• **PROBLEM DESCRIPTION**
Reproduce the data that follows character for character, but omit its pictures.

Items from a dataset
::::::::::
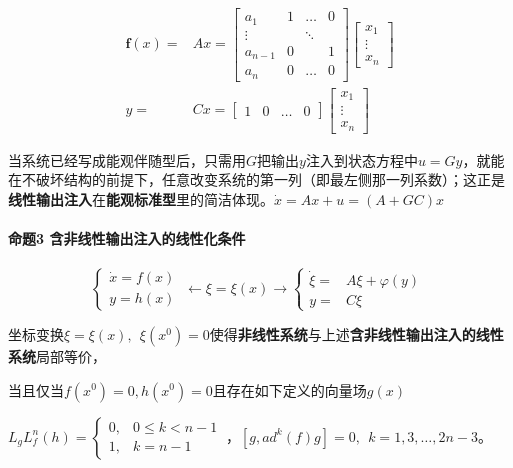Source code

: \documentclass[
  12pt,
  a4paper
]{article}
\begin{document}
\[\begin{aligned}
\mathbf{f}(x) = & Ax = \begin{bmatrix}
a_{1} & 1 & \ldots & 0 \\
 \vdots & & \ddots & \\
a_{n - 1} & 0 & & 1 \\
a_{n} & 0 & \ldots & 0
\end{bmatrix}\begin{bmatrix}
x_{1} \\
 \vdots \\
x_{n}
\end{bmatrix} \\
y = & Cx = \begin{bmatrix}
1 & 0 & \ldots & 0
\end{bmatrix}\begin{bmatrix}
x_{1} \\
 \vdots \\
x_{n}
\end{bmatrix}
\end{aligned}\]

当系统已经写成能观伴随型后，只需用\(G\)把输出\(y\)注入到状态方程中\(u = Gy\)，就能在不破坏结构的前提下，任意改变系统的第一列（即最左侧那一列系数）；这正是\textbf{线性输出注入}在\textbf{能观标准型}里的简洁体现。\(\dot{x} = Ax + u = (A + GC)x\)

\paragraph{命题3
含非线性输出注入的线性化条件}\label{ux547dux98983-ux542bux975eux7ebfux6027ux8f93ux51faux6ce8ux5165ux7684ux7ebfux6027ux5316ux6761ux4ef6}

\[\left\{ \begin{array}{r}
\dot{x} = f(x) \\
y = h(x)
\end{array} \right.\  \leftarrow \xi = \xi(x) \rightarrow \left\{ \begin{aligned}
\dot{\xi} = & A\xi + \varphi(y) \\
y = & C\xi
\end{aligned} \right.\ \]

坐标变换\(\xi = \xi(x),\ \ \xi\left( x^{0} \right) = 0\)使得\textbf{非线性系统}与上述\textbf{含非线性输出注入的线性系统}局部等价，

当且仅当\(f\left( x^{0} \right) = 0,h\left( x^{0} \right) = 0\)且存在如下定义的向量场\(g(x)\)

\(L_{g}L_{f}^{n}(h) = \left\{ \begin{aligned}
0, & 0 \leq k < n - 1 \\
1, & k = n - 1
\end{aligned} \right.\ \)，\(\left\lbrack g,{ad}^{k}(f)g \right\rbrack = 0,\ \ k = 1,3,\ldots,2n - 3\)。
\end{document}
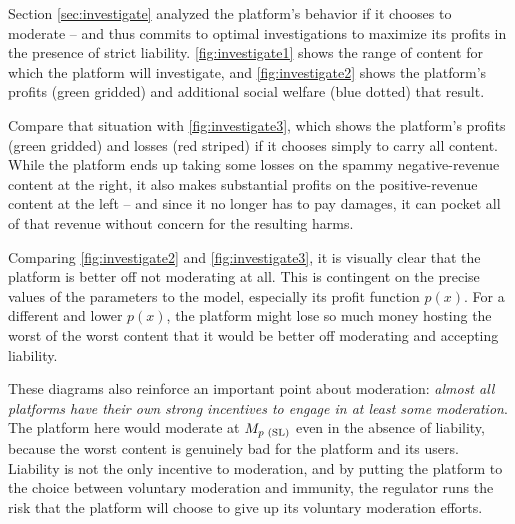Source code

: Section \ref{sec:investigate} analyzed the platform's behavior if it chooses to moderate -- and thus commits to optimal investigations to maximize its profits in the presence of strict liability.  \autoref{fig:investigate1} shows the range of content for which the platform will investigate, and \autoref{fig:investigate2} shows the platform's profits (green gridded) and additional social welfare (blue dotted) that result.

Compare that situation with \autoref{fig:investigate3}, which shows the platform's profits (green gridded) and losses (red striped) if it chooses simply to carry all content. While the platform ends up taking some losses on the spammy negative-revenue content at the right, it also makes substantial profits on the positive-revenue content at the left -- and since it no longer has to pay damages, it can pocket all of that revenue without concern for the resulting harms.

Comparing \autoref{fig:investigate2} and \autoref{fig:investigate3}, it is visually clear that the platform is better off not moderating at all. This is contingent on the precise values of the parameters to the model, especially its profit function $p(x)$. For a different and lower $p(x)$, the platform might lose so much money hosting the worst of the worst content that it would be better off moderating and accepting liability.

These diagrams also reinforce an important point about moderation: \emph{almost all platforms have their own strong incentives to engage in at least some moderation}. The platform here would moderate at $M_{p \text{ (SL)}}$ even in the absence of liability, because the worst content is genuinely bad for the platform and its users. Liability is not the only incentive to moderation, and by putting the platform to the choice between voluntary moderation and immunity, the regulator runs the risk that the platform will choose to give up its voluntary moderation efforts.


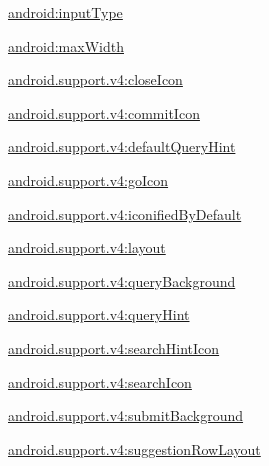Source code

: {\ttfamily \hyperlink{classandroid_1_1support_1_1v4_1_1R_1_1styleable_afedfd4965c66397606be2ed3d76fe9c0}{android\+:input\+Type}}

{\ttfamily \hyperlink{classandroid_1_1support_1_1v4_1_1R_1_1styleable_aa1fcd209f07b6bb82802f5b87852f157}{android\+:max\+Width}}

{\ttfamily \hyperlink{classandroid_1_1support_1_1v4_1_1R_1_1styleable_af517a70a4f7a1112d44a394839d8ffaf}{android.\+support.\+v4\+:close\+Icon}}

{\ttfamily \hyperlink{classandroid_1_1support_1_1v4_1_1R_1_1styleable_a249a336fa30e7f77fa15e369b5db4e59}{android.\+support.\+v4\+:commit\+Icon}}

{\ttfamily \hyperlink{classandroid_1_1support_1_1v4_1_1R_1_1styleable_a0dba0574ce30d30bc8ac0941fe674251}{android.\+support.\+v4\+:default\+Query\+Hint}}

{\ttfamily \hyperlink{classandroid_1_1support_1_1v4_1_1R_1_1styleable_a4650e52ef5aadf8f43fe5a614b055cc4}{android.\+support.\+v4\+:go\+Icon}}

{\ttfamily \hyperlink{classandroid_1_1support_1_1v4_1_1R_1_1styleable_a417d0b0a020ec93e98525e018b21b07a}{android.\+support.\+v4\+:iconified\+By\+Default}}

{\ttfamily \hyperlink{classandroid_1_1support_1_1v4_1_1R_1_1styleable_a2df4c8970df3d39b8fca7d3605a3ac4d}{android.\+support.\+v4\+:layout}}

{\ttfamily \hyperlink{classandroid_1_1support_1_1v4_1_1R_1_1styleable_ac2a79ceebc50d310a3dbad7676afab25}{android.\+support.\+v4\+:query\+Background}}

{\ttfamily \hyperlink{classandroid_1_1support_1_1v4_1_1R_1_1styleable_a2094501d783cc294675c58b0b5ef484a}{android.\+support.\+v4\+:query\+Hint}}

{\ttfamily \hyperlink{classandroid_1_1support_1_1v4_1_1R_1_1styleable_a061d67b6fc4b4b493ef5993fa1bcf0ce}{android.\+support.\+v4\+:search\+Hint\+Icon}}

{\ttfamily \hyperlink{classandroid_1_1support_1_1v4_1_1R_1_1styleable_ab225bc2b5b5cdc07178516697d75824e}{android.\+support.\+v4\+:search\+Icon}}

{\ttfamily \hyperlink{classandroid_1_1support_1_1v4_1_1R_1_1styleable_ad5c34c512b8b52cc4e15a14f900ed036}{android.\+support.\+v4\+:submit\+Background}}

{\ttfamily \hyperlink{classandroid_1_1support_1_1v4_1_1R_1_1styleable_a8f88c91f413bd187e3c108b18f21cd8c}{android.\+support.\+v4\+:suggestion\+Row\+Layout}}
::::::::::
• **FINISHED TASK**
Source code

: \documentclass[
  12pt,
  a4paper
]{article}
\begin{document}
\[\begin{aligned}
\mathbf{f}(x) = & Ax = \begin{bmatrix}
a_{1} & 1 & \ldots & 0 \\
 \vdots & & \ddots & \\
a_{n - 1} & 0 & & 1 \\
a_{n} & 0 & \ldots & 0
\end{bmatrix}\begin{bmatrix}
x_{1} \\
 \vdots \\
x_{n}
\end{bmatrix} \\
y = & Cx = \begin{bmatrix}
1 & 0 & \ldots & 0
\end{bmatrix}\begin{bmatrix}
x_{1} \\
 \vdots \\
x_{n}
\end{bmatrix}
\end{aligned}\]

当系统已经写成能观伴随型后，只需用\(G\)把输出\(y\)注入到状态方程中\(u = Gy\)，就能在不破坏结构的前提下，任意改变系统的第一列（即最左侧那一列系数）；这正是\textbf{线性输出注入}在\textbf{能观标准型}里的简洁体现。\(\dot{x} = Ax + u = (A + GC)x\)

\paragraph{命题3
含非线性输出注入的线性化条件}\label{ux547dux98983-ux542bux975eux7ebfux6027ux8f93ux51faux6ce8ux5165ux7684ux7ebfux6027ux5316ux6761ux4ef6}

\[\left\{ \begin{array}{r}
\dot{x} = f(x) \\
y = h(x)
\end{array} \right.\  \leftarrow \xi = \xi(x) \rightarrow \left\{ \begin{aligned}
\dot{\xi} = & A\xi + \varphi(y) \\
y = & C\xi
\end{aligned} \right.\ \]

坐标变换\(\xi = \xi(x),\ \ \xi\left( x^{0} \right) = 0\)使得\textbf{非线性系统}与上述\textbf{含非线性输出注入的线性系统}局部等价，

当且仅当\(f\left( x^{0} \right) = 0,h\left( x^{0} \right) = 0\)且存在如下定义的向量场\(g(x)\)

\(L_{g}L_{f}^{n}(h) = \left\{ \begin{aligned}
0, & 0 \leq k < n - 1 \\
1, & k = n - 1
\end{aligned} \right.\ \)，\(\left\lbrack g,{ad}^{k}(f)g \right\rbrack = 0,\ \ k = 1,3,\ldots,2n - 3\)。
\end{document}
Source code

: Section \ref{sec:investigate} analyzed the platform's behavior if it chooses to moderate -- and thus commits to optimal investigations to maximize its profits in the presence of strict liability.  \autoref{fig:investigate1} shows the range of content for which the platform will investigate, and \autoref{fig:investigate2} shows the platform's profits (green gridded) and additional social welfare (blue dotted) that result.

Compare that situation with \autoref{fig:investigate3}, which shows the platform's profits (green gridded) and losses (red striped) if it chooses simply to carry all content. While the platform ends up taking some losses on the spammy negative-revenue content at the right, it also makes substantial profits on the positive-revenue content at the left -- and since it no longer has to pay damages, it can pocket all of that revenue without concern for the resulting harms.

Comparing \autoref{fig:investigate2} and \autoref{fig:investigate3}, it is visually clear that the platform is better off not moderating at all. This is contingent on the precise values of the parameters to the model, especially its profit function $p(x)$. For a different and lower $p(x)$, the platform might lose so much money hosting the worst of the worst content that it would be better off moderating and accepting liability.

These diagrams also reinforce an important point about moderation: \emph{almost all platforms have their own strong incentives to engage in at least some moderation}. The platform here would moderate at $M_{p \text{ (SL)}}$ even in the absence of liability, because the worst content is genuinely bad for the platform and its users. Liability is not the only incentive to moderation, and by putting the platform to the choice between voluntary moderation and immunity, the regulator runs the risk that the platform will choose to give up its voluntary moderation efforts.


Source code

: {\ttfamily \hyperlink{classandroid_1_1support_1_1v4_1_1R_1_1styleable_afedfd4965c66397606be2ed3d76fe9c0}{android\+:input\+Type}}

{\ttfamily \hyperlink{classandroid_1_1support_1_1v4_1_1R_1_1styleable_aa1fcd209f07b6bb82802f5b87852f157}{android\+:max\+Width}}

{\ttfamily \hyperlink{classandroid_1_1support_1_1v4_1_1R_1_1styleable_af517a70a4f7a1112d44a394839d8ffaf}{android.\+support.\+v4\+:close\+Icon}}

{\ttfamily \hyperlink{classandroid_1_1support_1_1v4_1_1R_1_1styleable_a249a336fa30e7f77fa15e369b5db4e59}{android.\+support.\+v4\+:commit\+Icon}}

{\ttfamily \hyperlink{classandroid_1_1support_1_1v4_1_1R_1_1styleable_a0dba0574ce30d30bc8ac0941fe674251}{android.\+support.\+v4\+:default\+Query\+Hint}}

{\ttfamily \hyperlink{classandroid_1_1support_1_1v4_1_1R_1_1styleable_a4650e52ef5aadf8f43fe5a614b055cc4}{android.\+support.\+v4\+:go\+Icon}}

{\ttfamily \hyperlink{classandroid_1_1support_1_1v4_1_1R_1_1styleable_a417d0b0a020ec93e98525e018b21b07a}{android.\+support.\+v4\+:iconified\+By\+Default}}

{\ttfamily \hyperlink{classandroid_1_1support_1_1v4_1_1R_1_1styleable_a2df4c8970df3d39b8fca7d3605a3ac4d}{android.\+support.\+v4\+:layout}}

{\ttfamily \hyperlink{classandroid_1_1support_1_1v4_1_1R_1_1styleable_ac2a79ceebc50d310a3dbad7676afab25}{android.\+support.\+v4\+:query\+Background}}

{\ttfamily \hyperlink{classandroid_1_1support_1_1v4_1_1R_1_1styleable_a2094501d783cc294675c58b0b5ef484a}{android.\+support.\+v4\+:query\+Hint}}

{\ttfamily \hyperlink{classandroid_1_1support_1_1v4_1_1R_1_1styleable_a061d67b6fc4b4b493ef5993fa1bcf0ce}{android.\+support.\+v4\+:search\+Hint\+Icon}}

{\ttfamily \hyperlink{classandroid_1_1support_1_1v4_1_1R_1_1styleable_ab225bc2b5b5cdc07178516697d75824e}{android.\+support.\+v4\+:search\+Icon}}

{\ttfamily \hyperlink{classandroid_1_1support_1_1v4_1_1R_1_1styleable_ad5c34c512b8b52cc4e15a14f900ed036}{android.\+support.\+v4\+:submit\+Background}}

{\ttfamily \hyperlink{classandroid_1_1support_1_1v4_1_1R_1_1styleable_a8f88c91f413bd187e3c108b18f21cd8c}{android.\+support.\+v4\+:suggestion\+Row\+Layout}}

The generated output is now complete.